**BRIEF**
Keep to the lines from the one with "התוצאה על העץ" through the end of the data, and write them out exactly.
:: RECORDED DATA ::
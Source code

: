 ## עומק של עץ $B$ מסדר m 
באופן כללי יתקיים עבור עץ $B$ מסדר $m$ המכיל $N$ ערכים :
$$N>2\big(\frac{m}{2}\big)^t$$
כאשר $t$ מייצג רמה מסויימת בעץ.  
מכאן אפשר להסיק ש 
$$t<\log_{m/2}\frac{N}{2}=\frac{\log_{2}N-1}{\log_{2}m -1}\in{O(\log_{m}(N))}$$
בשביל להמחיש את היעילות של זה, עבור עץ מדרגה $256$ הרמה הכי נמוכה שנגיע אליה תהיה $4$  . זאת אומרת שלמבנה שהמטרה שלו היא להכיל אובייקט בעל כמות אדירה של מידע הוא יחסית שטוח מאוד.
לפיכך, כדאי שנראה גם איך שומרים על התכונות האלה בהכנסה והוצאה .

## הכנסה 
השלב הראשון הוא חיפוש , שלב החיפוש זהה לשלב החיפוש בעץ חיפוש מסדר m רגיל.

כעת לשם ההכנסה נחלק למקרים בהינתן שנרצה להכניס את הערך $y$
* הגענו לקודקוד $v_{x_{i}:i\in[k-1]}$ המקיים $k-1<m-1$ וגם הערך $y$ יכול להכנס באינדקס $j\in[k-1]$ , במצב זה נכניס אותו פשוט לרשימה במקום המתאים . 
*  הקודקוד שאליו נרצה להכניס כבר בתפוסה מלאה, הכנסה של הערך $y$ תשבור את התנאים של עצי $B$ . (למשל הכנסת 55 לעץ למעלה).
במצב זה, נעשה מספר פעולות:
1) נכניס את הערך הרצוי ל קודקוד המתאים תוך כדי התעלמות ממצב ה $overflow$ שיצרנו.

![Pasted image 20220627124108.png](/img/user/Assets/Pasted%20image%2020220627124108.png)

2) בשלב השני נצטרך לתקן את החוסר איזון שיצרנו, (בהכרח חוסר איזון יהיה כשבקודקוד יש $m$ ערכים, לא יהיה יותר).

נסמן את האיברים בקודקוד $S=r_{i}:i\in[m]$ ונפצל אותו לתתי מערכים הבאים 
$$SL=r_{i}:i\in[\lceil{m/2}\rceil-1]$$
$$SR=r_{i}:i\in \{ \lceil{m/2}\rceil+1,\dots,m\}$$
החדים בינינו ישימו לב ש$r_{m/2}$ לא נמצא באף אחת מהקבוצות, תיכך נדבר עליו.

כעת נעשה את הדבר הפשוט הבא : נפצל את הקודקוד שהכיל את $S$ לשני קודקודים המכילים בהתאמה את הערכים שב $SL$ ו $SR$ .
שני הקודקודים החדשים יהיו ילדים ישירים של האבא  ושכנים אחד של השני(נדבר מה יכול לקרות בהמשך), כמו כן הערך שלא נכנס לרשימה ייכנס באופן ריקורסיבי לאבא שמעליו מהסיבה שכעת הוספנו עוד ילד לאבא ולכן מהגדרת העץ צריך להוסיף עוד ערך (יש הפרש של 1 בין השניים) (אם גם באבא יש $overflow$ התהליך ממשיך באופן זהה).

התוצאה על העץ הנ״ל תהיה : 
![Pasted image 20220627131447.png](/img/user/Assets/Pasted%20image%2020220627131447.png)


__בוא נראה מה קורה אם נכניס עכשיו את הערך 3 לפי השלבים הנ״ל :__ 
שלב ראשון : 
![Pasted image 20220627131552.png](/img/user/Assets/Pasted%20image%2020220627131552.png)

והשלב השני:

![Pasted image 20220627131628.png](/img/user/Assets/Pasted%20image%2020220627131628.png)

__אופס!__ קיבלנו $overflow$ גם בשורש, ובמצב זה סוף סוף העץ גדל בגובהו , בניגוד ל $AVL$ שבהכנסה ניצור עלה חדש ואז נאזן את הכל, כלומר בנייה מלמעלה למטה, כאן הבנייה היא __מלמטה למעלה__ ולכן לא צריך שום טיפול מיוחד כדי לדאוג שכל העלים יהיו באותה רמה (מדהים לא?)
:::
**ANSWER TO THE EXERCISE**
התוצאה על העץ הנ״ל תהיה : 
![Pasted image 20220627131447.png](/img/user/Assets/Pasted%20image%2020220627131447.png)


__בוא נראה מה קורה אם נכניס עכשיו את הערך 3 לפי השלבים הנ״ל :__ 
שלב ראשון : 
![Pasted image 20220627131552.png](/img/user/Assets/Pasted%20image%2020220627131552.png)

והשלב השני:

![Pasted image 20220627131628.png](/img/user/Assets/Pasted%20image%2020220627131628.png)

__אופס!__ קיבלנו $overflow$ גם בשורש, ובמצב זה סוף סוף העץ גדל בגובהו , בניגוד ל $AVL$ שבהכנסה ניצור עלה חדש ואז נאזן את הכל, כלומר בנייה מלמעלה למטה, כאן הבנייה היא __מלמטה למעלה__ ולכן לא צריך שום טיפול מיוחד כדי לדאוג שכל העלים יהיו באותה רמה (מדהים לא?)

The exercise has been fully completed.